Aim of the exercise: For the listing below, give the number of lines in which "mailto" occurs. Add nothing.

Dataset records:
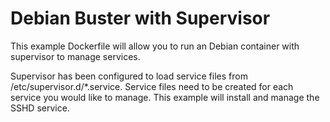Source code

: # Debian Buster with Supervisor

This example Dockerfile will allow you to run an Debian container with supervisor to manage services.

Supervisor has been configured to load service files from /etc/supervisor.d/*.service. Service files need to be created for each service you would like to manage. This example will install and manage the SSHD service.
* * *
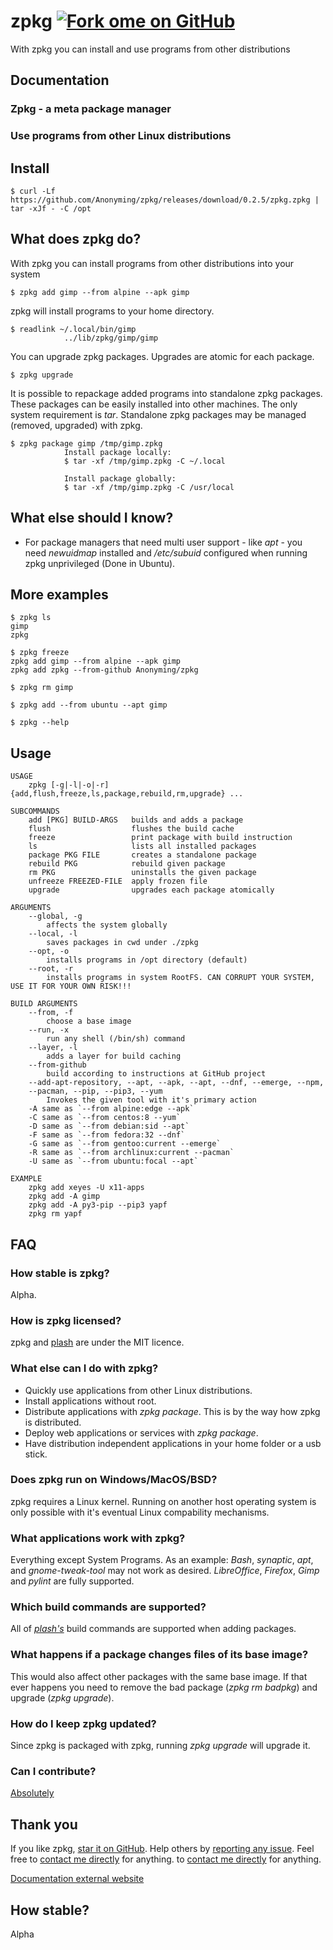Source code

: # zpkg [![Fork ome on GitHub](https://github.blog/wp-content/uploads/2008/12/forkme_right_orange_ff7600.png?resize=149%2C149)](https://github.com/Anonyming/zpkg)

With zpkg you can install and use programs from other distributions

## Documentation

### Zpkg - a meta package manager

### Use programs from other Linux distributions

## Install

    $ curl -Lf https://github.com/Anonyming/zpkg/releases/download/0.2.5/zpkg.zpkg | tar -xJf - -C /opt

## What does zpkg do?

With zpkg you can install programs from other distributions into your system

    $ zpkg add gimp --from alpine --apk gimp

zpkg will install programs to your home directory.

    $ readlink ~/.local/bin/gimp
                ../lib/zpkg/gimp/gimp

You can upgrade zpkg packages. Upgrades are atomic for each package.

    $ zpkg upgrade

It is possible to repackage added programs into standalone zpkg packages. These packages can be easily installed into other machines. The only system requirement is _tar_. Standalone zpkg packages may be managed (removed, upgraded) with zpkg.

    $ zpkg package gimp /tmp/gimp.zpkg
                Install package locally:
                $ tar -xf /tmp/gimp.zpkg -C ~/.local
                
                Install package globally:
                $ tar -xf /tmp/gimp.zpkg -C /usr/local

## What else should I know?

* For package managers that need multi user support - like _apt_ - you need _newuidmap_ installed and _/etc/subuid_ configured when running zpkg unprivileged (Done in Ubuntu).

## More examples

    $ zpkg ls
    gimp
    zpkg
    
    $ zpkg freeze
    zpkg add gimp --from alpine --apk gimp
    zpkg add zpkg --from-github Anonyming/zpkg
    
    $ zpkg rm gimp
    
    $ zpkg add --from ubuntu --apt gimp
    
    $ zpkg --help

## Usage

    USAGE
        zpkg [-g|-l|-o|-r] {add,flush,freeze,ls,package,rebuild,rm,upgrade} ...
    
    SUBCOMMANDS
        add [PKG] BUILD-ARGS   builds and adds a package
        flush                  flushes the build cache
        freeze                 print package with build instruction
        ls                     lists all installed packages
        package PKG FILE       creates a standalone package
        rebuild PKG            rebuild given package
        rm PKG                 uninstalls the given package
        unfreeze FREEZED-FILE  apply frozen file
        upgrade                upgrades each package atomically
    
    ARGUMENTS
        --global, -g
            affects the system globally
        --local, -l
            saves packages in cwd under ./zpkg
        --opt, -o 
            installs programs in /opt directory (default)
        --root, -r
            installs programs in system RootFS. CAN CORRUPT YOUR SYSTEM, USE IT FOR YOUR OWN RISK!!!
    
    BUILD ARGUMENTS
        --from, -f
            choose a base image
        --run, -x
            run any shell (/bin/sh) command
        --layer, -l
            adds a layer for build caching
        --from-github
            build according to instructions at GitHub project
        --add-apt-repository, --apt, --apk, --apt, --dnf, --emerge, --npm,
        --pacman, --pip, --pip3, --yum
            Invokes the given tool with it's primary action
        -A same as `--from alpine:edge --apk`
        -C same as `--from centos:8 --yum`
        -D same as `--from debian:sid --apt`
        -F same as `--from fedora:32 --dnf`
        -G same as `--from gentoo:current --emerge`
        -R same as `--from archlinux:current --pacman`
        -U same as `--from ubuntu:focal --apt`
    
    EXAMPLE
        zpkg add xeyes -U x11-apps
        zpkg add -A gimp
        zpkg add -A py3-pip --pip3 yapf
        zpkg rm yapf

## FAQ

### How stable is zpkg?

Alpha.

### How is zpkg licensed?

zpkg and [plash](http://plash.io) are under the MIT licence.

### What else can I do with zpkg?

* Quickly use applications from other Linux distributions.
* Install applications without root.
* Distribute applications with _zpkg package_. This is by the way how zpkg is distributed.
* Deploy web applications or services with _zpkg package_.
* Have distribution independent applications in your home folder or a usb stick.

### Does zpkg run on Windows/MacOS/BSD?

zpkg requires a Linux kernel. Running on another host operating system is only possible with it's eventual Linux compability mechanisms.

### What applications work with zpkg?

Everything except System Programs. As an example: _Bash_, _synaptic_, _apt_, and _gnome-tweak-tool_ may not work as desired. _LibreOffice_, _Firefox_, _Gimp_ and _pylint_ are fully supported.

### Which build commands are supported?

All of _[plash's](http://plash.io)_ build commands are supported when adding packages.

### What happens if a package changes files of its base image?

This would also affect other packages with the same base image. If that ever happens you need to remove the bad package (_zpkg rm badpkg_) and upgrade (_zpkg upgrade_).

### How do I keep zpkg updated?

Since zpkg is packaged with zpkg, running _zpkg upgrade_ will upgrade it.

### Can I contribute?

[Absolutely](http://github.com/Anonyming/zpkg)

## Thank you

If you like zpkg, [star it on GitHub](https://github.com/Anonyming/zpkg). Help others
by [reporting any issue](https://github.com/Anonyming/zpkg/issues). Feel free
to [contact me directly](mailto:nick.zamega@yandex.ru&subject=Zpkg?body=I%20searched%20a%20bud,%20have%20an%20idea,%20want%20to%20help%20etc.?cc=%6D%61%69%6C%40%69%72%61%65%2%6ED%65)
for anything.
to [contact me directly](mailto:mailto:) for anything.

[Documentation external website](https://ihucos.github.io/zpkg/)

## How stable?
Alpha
--
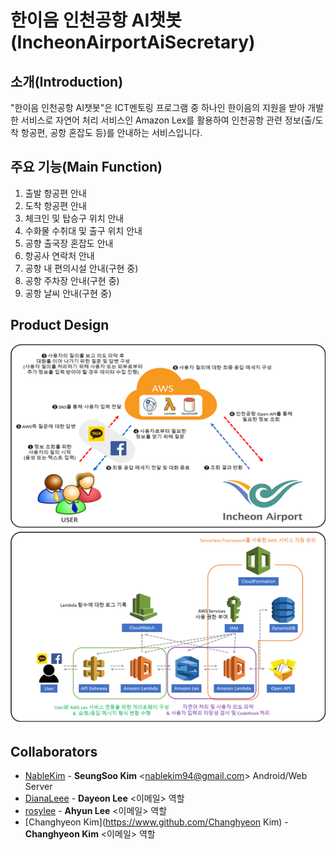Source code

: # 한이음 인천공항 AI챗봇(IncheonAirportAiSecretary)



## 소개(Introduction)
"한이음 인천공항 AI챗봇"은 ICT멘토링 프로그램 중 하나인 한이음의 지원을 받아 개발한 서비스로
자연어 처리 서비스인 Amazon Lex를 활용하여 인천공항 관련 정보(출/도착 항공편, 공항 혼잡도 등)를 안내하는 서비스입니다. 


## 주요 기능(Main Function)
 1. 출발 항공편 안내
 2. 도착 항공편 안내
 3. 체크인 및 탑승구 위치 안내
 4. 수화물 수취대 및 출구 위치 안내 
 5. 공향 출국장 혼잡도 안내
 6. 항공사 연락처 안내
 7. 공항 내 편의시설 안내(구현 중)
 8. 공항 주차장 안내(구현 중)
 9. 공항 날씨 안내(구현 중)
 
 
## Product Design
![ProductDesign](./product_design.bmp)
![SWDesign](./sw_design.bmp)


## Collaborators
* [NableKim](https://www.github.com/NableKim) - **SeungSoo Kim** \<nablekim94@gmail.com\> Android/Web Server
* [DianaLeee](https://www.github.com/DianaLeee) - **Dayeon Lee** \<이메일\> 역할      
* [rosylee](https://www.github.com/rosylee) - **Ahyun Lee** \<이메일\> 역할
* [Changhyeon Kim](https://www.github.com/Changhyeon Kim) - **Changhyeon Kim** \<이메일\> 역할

Response below: 2